* _Task statement_: Using the records below, please work out how many lines contain "shell"; answer with the number alone.

Source texts of formatted documents:

"""

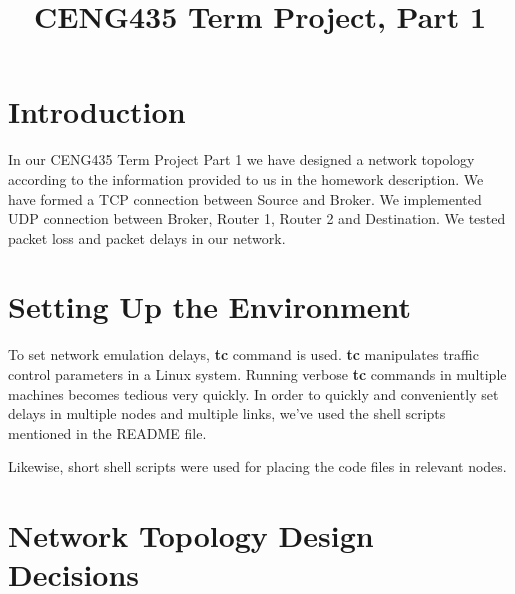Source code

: \documentclass[conference]{IEEEtran}
\begin{document}
\title{CENG435 Term Project, Part 1\\
}

\author{
\IEEEauthorblockA{
}
\and
{}
\IEEEauthorblockA{
}
}

\maketitle

\section{Introduction}

In our CENG435 Term Project Part 1 we have designed a network topology according to the information provided to us in the homework description. We have formed a TCP connection between Source and Broker. We implemented UDP connection between Broker, Router 1, Router 2 and Destination. We tested packet loss and packet delays in our network.

\section{Setting Up the Environment}
To set network emulation delays, \textbf{tc} command is used. \textbf{tc} manipulates
traffic control parameters in a Linux system. Running verbose \textbf{tc} commands
in multiple machines becomes tedious very quickly.
In order to quickly and conveniently set delays in multiple nodes and multiple links,
we've used the shell scripts mentioned in the README file.

Likewise, short shell scripts were used for placing the code files in relevant
nodes.

\section{Network Topology Design Decisions}
\end{document}
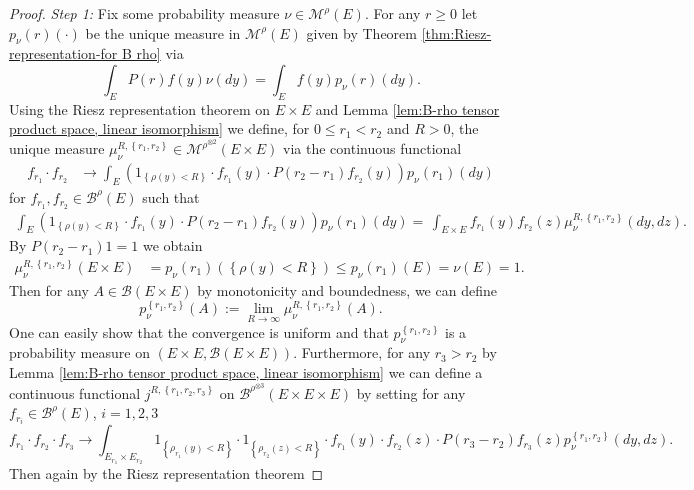 \documentclass[a4paper,12pt]{article}
\theoremstyle{definition}
\theoremstyle{remark}
\numberwithin{equation}{section}
\numberwithin{theorem}{section}
\begin{document}
\begin{proof}
\emph{Step 1:} Fix some probability measure  $\nu\in\mathcal{M}^{\rho}(E)$.
For any $r\geq0$ let $p_{\nu}(r)(\cdot)$ be the unique measure in $\mathcal{M}^{\rho}(E)$
given by Theorem  \ref{thm:Riesz-representation-for B rho}
via 
\[
\int_{E}P(r)f(y)\nu(dy)=\int_{E}f(y)p_{\nu}(r)(dy).
\]
Using the  Riesz representation theorem on $E\times E$ and Lemma \ref{lem:B-rho tensor product space, linear isomorphism} we define, for $0\leq r_{1}<r_{2}$ and $R >0$,  the unique measure $\mu_{\nu}^{R,\left\{ r_{1},r_{2}\right\} }\in\mathcal{M}^{\rho^{\otimes 2}}(E\times E)$
via the continuous functional  
\begin{align*}
f_{r_{1}}\cdot f_{r_{2}} & \rightarrow\int_{E}\left(1_{\left\{ \rho (y)<R\right\} }\cdot f_{r_{1}}(y)\cdot P(r_{2}-r_{1})f_{r_{2}}(y)\right)p_{\nu}(r_{1})(dy)
\end{align*}
for $f_{r_{1}}, f_{r_2} \in\mathscr{B}^{\rho}(E)$ 
such that
\begin{align*}
 \int_{E}\left(1_{\left\{ \rho(y)<R\right\} }\cdot f_{r_{1}}(y)\cdot P(r_{2}-r_{1})f_{r_{2}}(y)\right)p_{\nu}(r_{1})(dy)
 = \,\int_{E\times E}f_{r_{1}}(y)f_{r_{2}}(z)\mu_{\nu}^{R,\left\{ r_{1},r_{2}\right\} }(dy,dz).
\end{align*}
By $P(r_{2}-r_{1})1=1$ we obtain
\begin{align*}
\mu_{\nu}^{R,\left\{ r_{1},r_{2}\right\} }(E\times E) & =p_{\nu}(r_{1})\left(\left\{ \rho(y)<R\right\} \right)
  \leq p_{\nu}(r_{1})(E)
 = \nu(E)
 = 1.
\end{align*}
Then for any $A\in\mathcal{B}\left(E\times E\right)$
by monotonicity and boundedness, we can define
\[
p_{\nu}^{\left\{ r_{1},r_{2}\right\} }(A):=\underset{R\rightarrow\infty}{\lim}\mu_{\nu}^{R,\left\{ r_{1},r_{2}\right\} }(A).
\]
One can easily show that the convergence is uniform and that $p_{\nu}^{\left\{ r_{1},r_{2}\right\} }$
is a probability measure on
$
\left(E\times E,\mathcal{B}\left(E\times E\right)\right).
$
 Furthermore, for any $r_{3}>r_{2}$ by Lemma \ref{lem:B-rho tensor product space, linear isomorphism} we can define a continuous functional $j^{R,\left\{ r_{1},r_{2},r_{3}\right\}}$  on $\mathcal{\mathscr{B}}^{\rho^{\otimes 3}}(E\times E\times E)$  by setting for any $f_{r_{i}}\in \mathcal{\mathscr{B}}^{\rho}(E)$,  $i=1,2,3$
\[
f_{r_{1}}\cdot f_{r_{2}}\cdot f_{r_{3}}\rightarrow \int_{E_{r_{1}}\times E_{r_{2}}}1_{\left\{ \rho_{r_{1}}(y)<R\right\} }\cdot1_{\left\{ \rho_{r_{2}}(z)<R\right\} }\cdot f_{r_{1}}(y)\cdot f_{r_{2}}(z)\cdot P(r_{3}-r_{2})f_{r_{3}}(z)p_{\nu}^{\left\{ r_{1},r_{2}\right\} }(dy,dz).
\]
Then again by the Riesz representation theorem

\end{proof}
\end{document}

"""

* _Written solution_: 2